Corporal Robert Davis, a big, serious-faced Negro BAR man from the 24th Infantry Regiment, and his buddy, Jimmy Wright, spent most of last week in a foxhole on a hilltop near Masan. They didn't remember all of what had happened to them, but they did remember some things. Davis told TIME Correspondent Jim Bell about them.

"My buddy and I seen this snake wrigglin' into the hole; it was a little green snake, and they'd tole us it was real poisonous. We couldn't get out of the hole. They woulda got us for sure. So Jimmy he reaches over real careful and grabs the snake by the neck and he squeezes him until he is dead and then we start shootin' at the gooks again."

Bob Davis and Jimmy Wright had been told where to dig their foxhole, and where and when to fire their weapons. Their task was to protect a supply road between Masan and Chindong. Their captain had placed them on a rocky crag 1,000 feet above the road, on the road's right flank. They stayed there a long time.

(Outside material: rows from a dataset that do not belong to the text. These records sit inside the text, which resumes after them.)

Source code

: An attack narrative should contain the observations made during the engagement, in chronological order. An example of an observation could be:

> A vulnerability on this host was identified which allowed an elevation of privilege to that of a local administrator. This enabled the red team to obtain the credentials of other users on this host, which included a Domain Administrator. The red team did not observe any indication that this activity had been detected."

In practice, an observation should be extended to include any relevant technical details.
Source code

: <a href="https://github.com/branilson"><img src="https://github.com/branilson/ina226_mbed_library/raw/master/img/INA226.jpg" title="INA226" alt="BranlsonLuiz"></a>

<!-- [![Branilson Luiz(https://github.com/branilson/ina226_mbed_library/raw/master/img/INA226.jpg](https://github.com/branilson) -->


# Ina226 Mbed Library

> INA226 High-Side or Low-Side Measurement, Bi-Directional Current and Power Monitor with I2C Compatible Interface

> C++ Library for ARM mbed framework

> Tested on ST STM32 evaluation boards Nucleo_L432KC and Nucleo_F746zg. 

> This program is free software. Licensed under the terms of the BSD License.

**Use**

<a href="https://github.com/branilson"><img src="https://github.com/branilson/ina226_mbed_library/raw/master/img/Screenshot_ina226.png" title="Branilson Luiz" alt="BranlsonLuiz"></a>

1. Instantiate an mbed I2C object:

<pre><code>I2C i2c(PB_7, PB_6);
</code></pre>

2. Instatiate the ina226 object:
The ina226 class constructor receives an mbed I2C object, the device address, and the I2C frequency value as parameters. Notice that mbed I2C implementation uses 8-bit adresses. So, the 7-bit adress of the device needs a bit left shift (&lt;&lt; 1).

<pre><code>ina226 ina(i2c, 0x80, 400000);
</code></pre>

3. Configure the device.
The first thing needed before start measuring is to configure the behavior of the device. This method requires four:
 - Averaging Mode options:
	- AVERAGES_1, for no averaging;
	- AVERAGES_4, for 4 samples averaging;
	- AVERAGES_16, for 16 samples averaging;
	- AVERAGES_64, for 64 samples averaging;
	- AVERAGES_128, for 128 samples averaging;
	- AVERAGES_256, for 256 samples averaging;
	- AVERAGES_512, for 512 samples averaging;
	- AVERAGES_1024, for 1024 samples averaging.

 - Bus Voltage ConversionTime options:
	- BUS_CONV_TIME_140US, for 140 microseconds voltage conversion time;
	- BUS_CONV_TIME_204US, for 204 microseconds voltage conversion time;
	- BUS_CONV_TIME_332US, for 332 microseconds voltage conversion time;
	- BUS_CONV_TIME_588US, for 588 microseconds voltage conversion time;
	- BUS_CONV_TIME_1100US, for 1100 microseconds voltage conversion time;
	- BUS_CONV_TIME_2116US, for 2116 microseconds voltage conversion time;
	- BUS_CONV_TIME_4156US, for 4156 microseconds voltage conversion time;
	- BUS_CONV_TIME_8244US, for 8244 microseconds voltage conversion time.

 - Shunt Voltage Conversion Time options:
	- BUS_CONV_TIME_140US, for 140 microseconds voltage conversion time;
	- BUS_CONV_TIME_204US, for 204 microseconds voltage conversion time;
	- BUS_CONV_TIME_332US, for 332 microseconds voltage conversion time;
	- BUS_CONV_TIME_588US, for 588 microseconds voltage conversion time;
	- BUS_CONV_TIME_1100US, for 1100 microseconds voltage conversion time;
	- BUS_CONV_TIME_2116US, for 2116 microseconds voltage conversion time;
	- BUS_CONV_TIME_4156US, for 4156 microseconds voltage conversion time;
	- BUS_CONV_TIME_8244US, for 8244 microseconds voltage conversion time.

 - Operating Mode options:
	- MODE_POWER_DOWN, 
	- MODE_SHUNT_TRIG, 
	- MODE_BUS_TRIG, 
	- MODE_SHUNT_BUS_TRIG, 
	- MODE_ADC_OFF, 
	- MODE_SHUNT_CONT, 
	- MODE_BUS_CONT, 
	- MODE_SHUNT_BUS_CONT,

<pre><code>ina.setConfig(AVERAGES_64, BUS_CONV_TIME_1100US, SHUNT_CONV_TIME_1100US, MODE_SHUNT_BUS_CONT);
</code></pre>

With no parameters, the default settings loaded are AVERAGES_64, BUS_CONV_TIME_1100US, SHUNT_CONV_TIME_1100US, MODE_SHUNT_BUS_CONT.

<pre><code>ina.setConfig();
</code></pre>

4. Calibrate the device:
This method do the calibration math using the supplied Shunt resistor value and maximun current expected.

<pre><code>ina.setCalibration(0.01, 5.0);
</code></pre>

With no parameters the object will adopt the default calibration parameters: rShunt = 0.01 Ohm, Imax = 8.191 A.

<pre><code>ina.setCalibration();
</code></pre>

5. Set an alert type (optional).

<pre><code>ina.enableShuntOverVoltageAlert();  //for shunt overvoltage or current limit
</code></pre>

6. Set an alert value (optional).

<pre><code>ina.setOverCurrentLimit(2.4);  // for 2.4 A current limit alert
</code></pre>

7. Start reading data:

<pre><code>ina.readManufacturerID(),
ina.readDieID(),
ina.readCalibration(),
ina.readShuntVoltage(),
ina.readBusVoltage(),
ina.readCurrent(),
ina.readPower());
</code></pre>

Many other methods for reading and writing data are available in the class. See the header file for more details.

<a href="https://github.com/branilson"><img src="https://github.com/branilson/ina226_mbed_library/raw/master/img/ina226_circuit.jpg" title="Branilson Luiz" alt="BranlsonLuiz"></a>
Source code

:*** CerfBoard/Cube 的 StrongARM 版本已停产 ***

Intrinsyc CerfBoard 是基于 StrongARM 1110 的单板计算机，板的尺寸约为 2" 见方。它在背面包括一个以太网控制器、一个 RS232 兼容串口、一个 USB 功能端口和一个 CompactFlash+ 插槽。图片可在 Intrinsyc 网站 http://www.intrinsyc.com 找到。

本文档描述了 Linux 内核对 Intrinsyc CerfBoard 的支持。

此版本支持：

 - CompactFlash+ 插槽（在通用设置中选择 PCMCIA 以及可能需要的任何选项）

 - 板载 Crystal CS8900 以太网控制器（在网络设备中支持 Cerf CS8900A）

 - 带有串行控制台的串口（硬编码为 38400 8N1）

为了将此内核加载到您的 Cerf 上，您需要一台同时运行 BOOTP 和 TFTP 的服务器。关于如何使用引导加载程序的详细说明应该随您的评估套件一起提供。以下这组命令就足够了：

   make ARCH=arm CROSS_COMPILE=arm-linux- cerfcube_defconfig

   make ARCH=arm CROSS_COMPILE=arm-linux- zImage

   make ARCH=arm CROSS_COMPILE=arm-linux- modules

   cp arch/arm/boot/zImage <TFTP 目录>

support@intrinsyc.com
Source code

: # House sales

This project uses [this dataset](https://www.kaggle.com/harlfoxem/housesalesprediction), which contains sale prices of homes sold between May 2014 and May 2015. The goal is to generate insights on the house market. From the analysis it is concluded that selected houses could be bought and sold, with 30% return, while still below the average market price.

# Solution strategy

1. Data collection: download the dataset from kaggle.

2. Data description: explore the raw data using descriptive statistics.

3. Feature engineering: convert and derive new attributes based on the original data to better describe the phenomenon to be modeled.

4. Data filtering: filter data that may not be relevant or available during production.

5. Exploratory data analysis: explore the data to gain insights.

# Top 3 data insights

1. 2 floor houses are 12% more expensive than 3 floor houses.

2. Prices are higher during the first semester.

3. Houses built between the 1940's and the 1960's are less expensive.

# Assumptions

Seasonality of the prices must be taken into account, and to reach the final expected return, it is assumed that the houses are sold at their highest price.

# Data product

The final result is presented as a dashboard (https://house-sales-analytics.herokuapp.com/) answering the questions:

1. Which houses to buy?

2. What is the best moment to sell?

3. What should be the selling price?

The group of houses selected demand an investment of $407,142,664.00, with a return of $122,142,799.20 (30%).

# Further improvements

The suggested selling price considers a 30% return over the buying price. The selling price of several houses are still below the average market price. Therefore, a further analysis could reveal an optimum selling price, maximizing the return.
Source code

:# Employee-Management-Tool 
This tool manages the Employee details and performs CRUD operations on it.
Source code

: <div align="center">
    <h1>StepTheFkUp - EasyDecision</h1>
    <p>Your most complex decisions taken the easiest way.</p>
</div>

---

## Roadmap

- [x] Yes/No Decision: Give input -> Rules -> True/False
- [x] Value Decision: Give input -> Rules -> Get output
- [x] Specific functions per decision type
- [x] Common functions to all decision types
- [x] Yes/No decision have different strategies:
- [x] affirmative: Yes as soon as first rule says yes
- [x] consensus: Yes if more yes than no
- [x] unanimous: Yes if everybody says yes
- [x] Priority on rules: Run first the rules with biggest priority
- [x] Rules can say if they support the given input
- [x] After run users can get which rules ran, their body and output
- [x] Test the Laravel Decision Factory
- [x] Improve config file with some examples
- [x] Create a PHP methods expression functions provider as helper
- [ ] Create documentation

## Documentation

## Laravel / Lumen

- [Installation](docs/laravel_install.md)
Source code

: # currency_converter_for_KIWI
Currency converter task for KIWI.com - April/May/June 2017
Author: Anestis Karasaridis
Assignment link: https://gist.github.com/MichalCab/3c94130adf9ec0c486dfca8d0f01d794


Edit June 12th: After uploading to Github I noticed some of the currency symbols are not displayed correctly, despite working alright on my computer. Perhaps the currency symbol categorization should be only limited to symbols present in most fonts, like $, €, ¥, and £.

One night the Reds attacked steadily from dusk until dawn. "They don't make sense," said Davis. "We kill 'em and kill 'em and they still keep coming. We captured one that night and he was drunk. They must all be drunk."

The next order Davis and Wright received from their captain was to come back down from the hilltop foxhole. It was a steep hill. Earlier, 30 men had taken seven hours to get two wounded G.I.s down to the road. Bob Davis and Jimmy Wright made it in 45 minutes.

When they reached the floor of the valley, they stopped to eat their breakfast rations. Almost instantly they were under heavy mortar and machine-gun fire. An MP sergeant driving a jeep along the road was hit in the back; his vehicle careened off the road into a bank. Davis and Wright dashed across a green paddy field. When they were safely out of range of the enemy's fire, they looked up at the crag they had just left; it was now occupied by a Communist machine-gun crew.

Davis and Wright watched while other Red units began lobbing white phosphorus shells along the road and lacing it with heavy automatic fire. Then three U.S. tanks rumbled down the road and began blasting away at the same crag lately tenanted by Bob Davis, Jimmy Wright and the green snake.

A lieutenant came up to Davis and Wright and told them they were going to have to go up the hill again. Said Davis: "We didn't ask him why, because we never know about those things." Davis and Wright fought their way back up the hill; it was straight up. They reached the top after dark and settled in their old hole. This time, they said, they found no green snake.